Data for analysis START

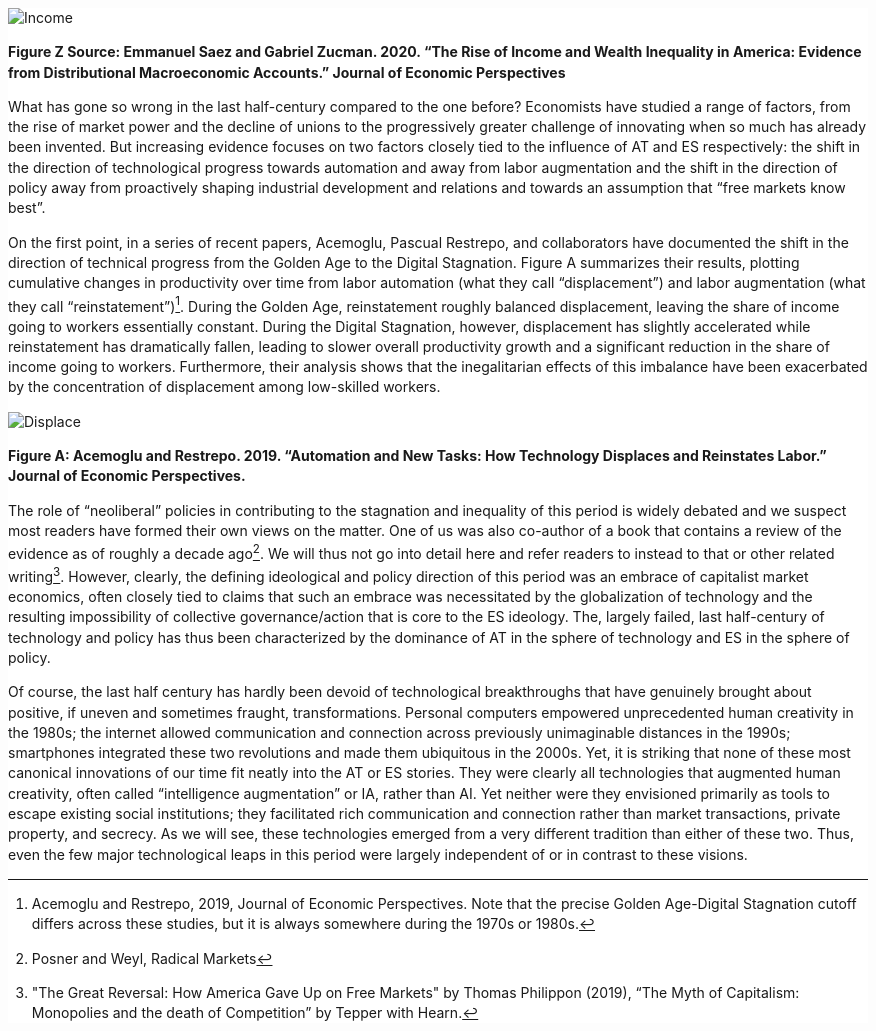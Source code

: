 <img src="https://raw.githubusercontent.com/pluralitybook/plurality/main/figs/income.png" width="100%" alt="Income">

**Figure Z Source: Emmanuel Saez and Gabriel Zucman. 2020. “The Rise of Income and Wealth Inequality in America: Evidence from Distributional Macroeconomic Accounts.” Journal of Economic Perspectives**

What has gone so wrong in the last half-century compared to the one before?  Economists have studied a range of factors, from the rise of market power and the decline of unions to the progressively greater challenge of innovating when so much has already been invented.  But increasing evidence focuses on two factors closely tied to the influence of AT and ES respectively: the shift in the direction of technological progress towards automation and away from labor augmentation and the shift in the direction of policy away from proactively shaping industrial development and relations and towards an assumption that “free markets know best”.  

On the first point, in a series of recent papers, Acemoglu, Pascual Restrepo, and collaborators have documented the shift in the direction of technical progress from the Golden Age to the Digital Stagnation.  Figure A summarizes their results, plotting cumulative changes in productivity over time from labor automation (what they call “displacement”) and labor augmentation (what they call “reinstatement”)[^28].   During the Golden Age, reinstatement roughly balanced displacement, leaving the share of income going to workers essentially constant.  During the Digital Stagnation, however, displacement has slightly accelerated while reinstatement has dramatically fallen, leading to slower overall productivity growth and a significant reduction in the share of income going to workers.  Furthermore, their analysis shows that the inegalitarian effects of this imbalance have been exacerbated by the concentration of displacement among low-skilled workers. 

<img src="https://raw.githubusercontent.com/pluralitybook/plurality/main/figs/displace.png" width="100%" alt="Displace">

**Figure A: Acemoglu and Restrepo. 2019. “Automation and New Tasks: How Technology Displaces and Reinstates Labor.” Journal of Economic Perspectives.**

The role of “neoliberal” policies in contributing to the stagnation and inequality of this period is widely debated and we suspect most readers have formed their own views on the matter.  One of us was also co-author of a book that contains a review of the evidence as of roughly a decade ago[^29].  We will thus not go into detail here and refer readers to instead to that or other related writing[^30].   However, clearly, the defining ideological and policy direction of this period was an embrace of capitalist market economics, often closely tied to claims that such an embrace was necessitated by the globalization of technology and the resulting impossibility of collective governance/action that is core to the ES ideology.  The, largely failed, last half-century of technology and policy has thus been characterized by the dominance of AT in the sphere of technology and ES in the sphere of policy.

Of course, the last half century has hardly been devoid of technological breakthroughs that have genuinely brought about positive, if uneven and sometimes fraught, transformations.  Personal computers empowered unprecedented human creativity in the 1980s; the internet allowed communication and connection across previously unimaginable distances in the 1990s; smartphones integrated these two revolutions and made them ubiquitous in the 2000s.  Yet, it is striking that none of these most canonical innovations of our time fit neatly into the AT or ES stories.  They were clearly all technologies that augmented human creativity, often called “intelligence augmentation” or IA, rather than AI.  Yet neither were they envisioned primarily as tools to escape existing social institutions; they facilitated rich communication and connection rather than market transactions, private property, and secrecy.  As we will see, these technologies emerged from a very different tradition than either of these two.  Thus, even the few major technological leaps in this period were largely independent of or in contrast to these visions.


[^1]: Cite Acemoglu and Robinson. ”The narrow corridor: How nations struggle for liberty”. D Acemoglu, JA Robinson - 2019
[^2]: Such relationships differ from those established in markets, which are based on bilateral, transactional exchange in a “universal” currency, as they denominate value in units based on local value and trust.
[^3]: Gray, Out in the Country 2009.  O’Day and Heinberg 2021.  Allcott et al., 2020.
[^4]: Cite Gray and Suri, Autor. ”Ghost work: How to stop Silicon Valley from building a new global underclass” ML Gray, S Suri - 2019
[^5]: Levitsky, S. & Ziblatt, D. (2018). How Democracies Die. Crown. Mounk, Y. (2018). The People vs. Democracy: Why Our Freedom Is in Danger and How to Save It. Harvard University Press. Sunstein, C. R. (2017). #Republic: Divided. Democracy in the Age of Social Media. Princeton University Press. Jamieson, K. H. & Capella, J. N. (2008). Echo Chamber: Rush Limbaugh and the Conservative Media Establishment. Oxford University Press.
[^6]: Simsek, A. (2021). The Macroeconomics of Financial Speculation. The Annual Review of Economics, 13, p.335-69
[^7]: "The Dark Side of Cryptocurrencies: How to Tackle the Challenges" by Chee-Wee Tan and Shan-Ling Pan (2019)"Crypto-asset market surveillance" by the Financial Stability Board (2020), "Cryptocurrencies and the Future of Money" by Carlo Gola and Andrea Nodari (2018), "Regulating Cryptocurrencies: Insights from a Survey of Central Banks" by Jon Frost and Adam Aitken (2018), "Cryptocurrencies and the Global Financial System: An Overview" by Michael Kumhof and Clara Vega (2018), "Cryptocurrencies: A Primer" by C. Eugene Steuerle and Caleb Quakenbush (2019) "Crypto-currencies: An Innovative but Unstable Financial Asset" by Paola Lucantoni and Niclas Werthén (2019) "Regulating Cryptocurrencies: Analyzing Existing and Proposed Legal Frameworks" by Frank Pasquale (2019), "Crypto-Assets: Implications for Financial Stability, Monetary Policy, and Payment Systems" by the International Monetary Fund (2018)"The Challenges of Regulating Cryptocurrencies and Blockchain Technology" by Ansgar Belke and Dominik Supplieth (2019)
[^8]: Harris, T. (2016). How technology hijacks people’s minds : from a magician and Google’s design ethicist. [online] Medium. Available at: https://medium.com/@tristanharris/how-technology-hijacks-peoples-minds-from-a-magician-and-google-s-design-ethicist-56d62ef5edf3 [Accessed 21 Feb. 2023]. Harris, T. (2018). Time well spent. [online] Time Well Spent. Available at: https://www.timewellspent.io/ [Accessed 21 Feb. 2023]. Schmachtenberger, D. (2017). The War on Sensemaking, Daniel Schmachtenberger at the "Reawakening Our Human Sense-Making" conference. [online] YouTube. Available at: https://www.youtube.com/watch?v=4fjKdVxPwmM [Accessed 21 Feb. 202 Schmachtenberger, D. (2020). Civilization Emergence. [online] Civilization Emerging. Available at: https://civilizationemerging.com/ [Accessed 21 Feb. 2023].
[^9]: The Age of Surveillance Capitalism: The Fight for a Human Future at the New Frontier of Power" by Shoshana Zuboff (2019);"Weapons of Math Destruction: How Big Data Increases Inequality and Threatens Democracy" by Cathy O'Neil (2016); "The Big Data Opportunity in Our Driverless Future" by Evangelos Simoudis (2018); "Artificial Intelligence and Economic Growth" by Philippe Aghion, Mathias Dewatripont, and Julian Kolev (2019); "The Rise of the Robots: Technology and the Threat of a Jobless Future" by Martin Ford (2015); "AI Superpowers: China, Silicon Valley, and the New World Order" by Kai-Fu Lee (2018); "The Transparent Society: Will Technology Force Us to Choose Between Privacy and Freedom?" by David Brin (1998); "Digital Privacy, Playful Media, and Miscommunication: Why Privacy Matters" by Kari Kraus (2019) "Algorithms of Oppression: How Search Engines Reinforce Racism" by Safiya Umoja Noble (2018) "Automating Inequality: How High-Tech Tools Profile, Police, and Punish the Poor" by Virginia Eubanks (2017)
[^10]: Josh Simons Algorithms of Oppression 2023; Artificial Unintelligence: How Computers Misunderstand the World" by Meredith Broussard (2018); "Weapons of Math Destruction: How Big Data Increases Inequality and Threatens Democracy" by Cathy O'Neil (2016); "Race After Technology: Abolitionist Tools for the New Jim Code" by Ruha Benjamin (2019); "Automating Inequality: How High-Tech Tools Profile, Police, and Punish the Poor" by Virginia Eubanks (2018); "The Politics of the Artificial: Essays on Design and Design Studies" edited by Victor Margolin and Sylvia Margolin (2017); "Toward a Critical Race Methodology in Algorithmic Fairness" by Josh Simons, et al. (2021); "Decolonizing AI: Toward a More Ethical and Just AI" by Os Keyes, et al. (2020); "The Intersection of AI and Human Rights: Opportunities and Challenges" by Nicole Ozer and Steven Feldstein (2020)
[^11]: "The Race Between Machine and Man: Implications of Technology for Growth, Factor Shares, and Employment" by Daron Acemoglu and Pascual Restrepo (2018); "Capitalism without Capital: The Rise of the Intangible Economy" by Jonathan Haskel and Stian Westlake (2018); "The Rise of the Machines: Automation, Horizontal Innovation and Income Inequality" by Daron Acemoglu and Pascual Restrepo (2018) ; "The Economics of Artificial Intelligence: An Agenda" by Ajay Agrawal, Joshua Gans, and Avi Goldfarb (2018); "The Impact of Artificial Intelligence - Widespread Job Losses" by Kai-Fu Lee (2021) ; "Skill Biased Technical Change and Rising Wage Inequality: Some Problems and Puzzles" by David Autor (2014) 
[^12]:  "The Rise of Market Power and the Macroeconomic Implications" by Jan De Loecker and Jan Eeckhout, Quarterly Journal of Economics, 2017.; "The Race Between Man and Machine: Implications of Technology for Growth, Factor Shares and Employment" by Daron Acemoglu, American Economic Review, 2019.; "The Cost of Convenience: Ridehailing and Traffic Fatalities" by John Barrios, Yael Hochberg, and Hanyi Yi, Journal of Political Economy, 2020. "Firming Up Inequality" by David Autor, David Dorn, Lawrence F. Katz, Christina Patterson, and John Van Reenen, Centre for Economic Performance Discussion Paper, 2020. "The Increasing Dominance of Large Firms" by Gustavo Grullon, Yelena Larkin, and Roni Michaely, Review of Financial Studies, 2019.; "The Digital Economy, Business Dynamism and Productivity Growth" by Chad Syverson, National Bureau of Economic Research, 2018.; "Industrial Concentration in the Age of Digital Platforms" by Fiona Scott Morton, Yale Law Journal, 2019.;"The Failure of Free Entry" by Philippe Aghion, Antonin Bergeaud, Timo Boppart, Peter Klenow, and Huiyu Li, Review of Economic Studies, 2019.; "The Capitalist Machine: Computerization, Workers' Power, and the Decline in Labor's Share within U.S. Industries" by Shouyong Shi and Wei Cui, Journal of Political Economy, 2021.
[^13]: AI Superpowers: China, Silicon Valley, and the New World Order by Kai-Fu Lee; The Dictator's Dilemma: The Chinese Communist Party's Strategy for Survival by Bruce J. Dickson; The Cost of Connection by Nick Couldry and Ulysses Mejias; "Artificial Intelligence and National Security" by Paul Scharre "The New Digital Authoritarianism: Xi Jinping's Vision for the Future of Governance" by Samantha Hoffman "Data Colonialism: Rethinking Big Data's Relation to the Contemporary Subject" by Jack Linchuan Qiu "The Future of Power in the Digital Age" by Taylor Owen and Ben Scott "The Rise of Digital Repression: How Technology is Reshaping Power, Politics, and Resistance" by Steven Feldstein. 
[^14]: OpenForumEurope.org Open Tech Communitythe European Commission published a study on the impact of open source software (OSS)The fear of strict control of data in the EU a few years ago this has led to a lack of competition and innovation, as well as an increased risk of the market.  Now, we can see more investments in OSS. This is also thanks to the steps of innovation in many eastern European countries. If the country fails to maintain and keep its investment in digital tech to connect people or public sector things, it will cause a huge loss in future including democratic pluralism. Conically we are seeing the importance of digital OSS in the war between Ukraine and Russia.
[^15]: https://news.gallup.com/poll/329666/views-big-tech-worsen-public-wants-regulation.aspx but see also https://ec.europa.eu/commission/presscorner/detail/en/IP_21_4645 https://www.pewresearch.org/internet/2022/03/17/ai-and-human-enhancement-americans-openness-is-tempered-by-a-range-of-concerns/ https://deliverypdf.ssrn.com/delivery.php?ID=378070074070096106120096075093127076009075022081036087078089015067078006091125065007021011006001039100019103096003108083114089116049039081035024111121091071093107025069011095094068091120007107065101126071008081003028090028030076083084111115121117089072&EXT=pdf&INDEX=TRUE  
[^16]: Possible sources: "The Innovation Illusion: How So Little is Created by So Many Working So Hard" by Fredrik Erixon and Bjorn Weigel (2016), "The Rise and Fall of American Growth: The U.S. Standard of Living since the Civil War" by Robert J. Gordon (2016)
[^17]: For example, even public interest open source code is mostly invested in by private actors, though recently the US Government has made some efforts to support that sector with the launch of code.gov.
[^18]: Altman interview with Ezra Klein….NEED FORMAL CITE
[^19]:  "Made in China 2025: The Industrial Plan that China Doesn't Want to Talk About" by Usha C. V. Haley and George T. Haley (2018); "China's Economic Transformation: Lessons, Impact, and the Path Forward" edited by Zhiwu Chen and Chun Chang (2021); "Innovation in China: Challenging the Global Science and Technology System" edited by Cong Cao (2019); "The Digital Silk Road: China's Information Capitalism and Its Geopolitical Implications" by Winston Ma (2020); "The State, Business and Education: Public-Private Partnerships Revisited" edited by Anthony Welch and Xiaobing Wang (2020)
[^20]: THIS STILL NEEDS LOTS MORE WORK BUT HERE ARE SOME SOURCES: "Digital Disconnect: How Capitalism is Turning the Internet Against Democracy" by Robert W. McChesney (2013) "The Internet Trap: How the Digital Economy Builds Monopolies and Undermines Democracy" by Matthew Hindman (2018) "The Hacked World Order: How Nations Fight, Trade, Maneuver, and Manipulate in the Digital Age" by Adam Segal (2016) "Information Wars: How We Lost the Global Battle Against Disinformation and What We Can Do About It" by Richard Stengel (2019)"The Attention Merchants: The Epic Scramble to Get Inside Our Heads" by Tim Wu (2017)
[^21]: “Chinese 14th 5-Year-Plan for National Informatization, available in English and Mandarin at https://digichina.stanford.edu/work/translation-14th-five-year-plan-for-national-informatization-dec-2021/.
[^22]:   CITES HERE.
[^23]:  "The Future of Another Timeline" by Annalee Newitz (2019); "Walkaway" by Cory Doctorow (2017); "Infomocracy" by Malka Older (2016); "The Power" by Naomi Alderman (2016); "The Three-Body Problem" by Cixin Liu (2008); "The Windup Girl" by Paolo Bacigalupi (2009);"The Diamond Age" by Neal Stephenson (1995); "The Peripheral" by William Gibson (2014); "Snow Crash" by Neal Stephenson (1992)
[^24]:    "The Technological Society" by Jacques Ellul (1964). "The Social Shaping of Technology" by Donald A. MacKenzie and Judy Wajcman (2018); "The Cybernetic Brain: Sketches of Another Future" by Andrew Pickering (2010); "The Social Construction of Technological Systems: New Directions in the Sociology and History of Technology" by Wiebe E. Bijker, Thomas P. Hughes, and Trevor Pinch (2012); "The Philosophy of Science and Technology Studies" by Steve Fuller (2006); "Technics and Civilization" by Lewis Mumford (2010)
[^25]:   Power and Progress: Our Thousand-Year Struggle Over Technology and Prosperity
[^26]: According to a report by the research and advisory company Gartner, worldwide government spending on AI is expected to reach 37 billion in 2021, a 22.4% increase from the previous year. - China leads the world in AI investment: Chinese companies invested 25 billion in AI in 2017, compared to 9.7 billion in the US.In 2021, the US Senate passed a 250 billion bill that includes $52 billion for semiconductor research and development, which is expected to boost the country's AI capabilities.  Additionally, in the same year, the European Union announced an 8.3 billion investment in artificial intelligence, cybersecurity, and supercomputers as part of its Digital Decade plan.In 2021, the Bank of Japan started experimenting with central bank digital currency (CBDC) and China's central bank launched a digital yuan trial program in several cities.
[^27]:  Licklider, “Computers and Government”
[^28]: Acemoglu and Restrepo, 2019, Journal of Economic Perspectives.  Note that the precise Golden Age-Digital Stagnation cutoff differs across these studies, but it is always somewhere during the 1970s or 1980s.
[^29]: Posner and Weyl, Radical Markets
[^30]:   "The Great Reversal: How America Gave Up on Free Markets" by Thomas Philippon (2019), “The Myth of Capitalism: Monopolies and the death of Competition” by Tepper with Hearn.
[^31]: Cambridge Center for Future of Democracy
[^32]: . According to the 2021 Edelman Trust Barometer, only 57% of global respondents trust technology as a reliable source of information. This represents a decline of 4 points from the previous year's survey. A 2020 survey by Pew Research Center found that 72% of Americans believe that social media companies have too much power and influence over the news that people see. Additionally, 51% of respondents said they were very or somewhat concerned about the role of technology in political polarization. A 2019 survey by the Center for the Governance of AI at the University of Oxford found that only 33% of Americans believe that tech companies are generally trustworthy. In a 2020 survey of 9,000 people in nine countries, conducted by Ipsos MORI, only 30% of respondents said that they trust social media companies to behave responsibly with their data. 
[^33]: https://news.gallup.com/poll/1597/confidence-institutions.aspx
[^34]: https://www.un.org/development/desa/dspd/2021/07/trust-public-institutions/ and Kolczynska, Bürkner, Kennedy and Vehtari
[^35]: Reuters, "Face control: Russian police go digital against protesters", available at https://www.reuters.com/article/us-russia-politics-navalny-tech-idUSKBN2AB1U2. See also https://www.rferl.org/a/russia-dissent-cctv-detentions-days-later-strategy/31227889.html
[^36]: Human Rights Watch, "Russia Uses Facial Recognition to Hunt Down Draft Evaders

Data for analysis END

Could you filter the entries above for lines holding the string "Gray" and copy them?

**Result:**
[^3]: Gray, Out in the Country 2009.  O’Day and Heinberg 2021.  Allcott et al., 2020.
[^4]: Cite Gray and Suri, Autor. ”Ghost work: How to stop Silicon Valley from building a new global underclass” ML Gray, S Suri - 2019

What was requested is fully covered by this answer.